Frequently Asked Questions About the Assessments
Q1. Are 3-8 tests standardized?
A1. Yes. A standardized test is defined as a test that uses uniform procedures for administration and scoring in order to assure that the results from different people are comparable. The NYSTP requires standardized administration. Tests must be administered exactly the same way each time. Everyone must be given the exact same instructions in sufficient detail that no differences in administration would take place between settings or people who administer the test.
Q2. Are 3-8 tests norm-referenced or criterion-referenced tests?
A2. They are criterion-referenced tests because they measure how well students are meeting the learning standards in English Language Arts and mathematics.

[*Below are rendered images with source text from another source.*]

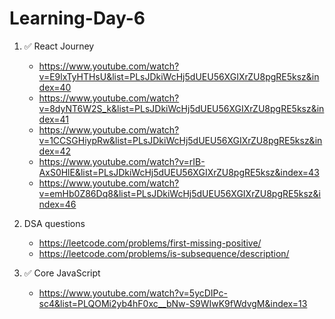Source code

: # Learning-Day-6


1. ✅ React Journey
   - https://www.youtube.com/watch?v=E9lxTyHTHsU&list=PLsJDkiWcHj5dUEU56XGIXrZU8pgRE5ksz&index=40
   - https://www.youtube.com/watch?v=8dyNT6W2S_k&list=PLsJDkiWcHj5dUEU56XGIXrZU8pgRE5ksz&index=41
   - https://www.youtube.com/watch?v=1CCSGHiypRw&list=PLsJDkiWcHj5dUEU56XGIXrZU8pgRE5ksz&index=42
   - https://www.youtube.com/watch?v=rIB-AxS0HlE&list=PLsJDkiWcHj5dUEU56XGIXrZU8pgRE5ksz&index=43
   - https://www.youtube.com/watch?v=emHb0Z86Dq8&list=PLsJDkiWcHj5dUEU56XGIXrZU8pgRE5ksz&index=46
  
2. DSA questions
   - https://leetcode.com/problems/first-missing-positive/
   - https://leetcode.com/problems/is-subsequence/description/
  
3. ✅ Core JavaScript
   - https://www.youtube.com/watch?v=5ycDIPc-sc4&list=PLQOMi2yb4hF0xc__bNw-S9WIwK9fWdvgM&index=13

In contrast, a norm-referenced test is made to compare students to each other rather than determining whether or not a student meets a certain criteria.
Q3. Is there such thing as a bad test question? Exactly how is a test question developed?
A3. A hard test question is not necessarily a bad test question. NYSTP is designed to determine whether students are meeting the learning standards. Hard questions are those where only a small percentage of students were able to answer correctly. The question may be intended to have this characteristic in order to detect different student achievement levels. Test questions, commonly referred to as items, are developed through a process that involves many steps guided by industry standards in assessment and measurement. Teachers are included in committees that develop NYS tests to ensure that test questions are aligned with the State’s Learning Standards and to help specify performance indicators, question formats, and appropriate content for the grade levels in which they are experts. This test specification process leads to the writing of test questions following important guidelines set by specialists. A rigorous review and editing of written questions takes place many times during the process culminating in statistical analysis of how the test questions perform on field tests.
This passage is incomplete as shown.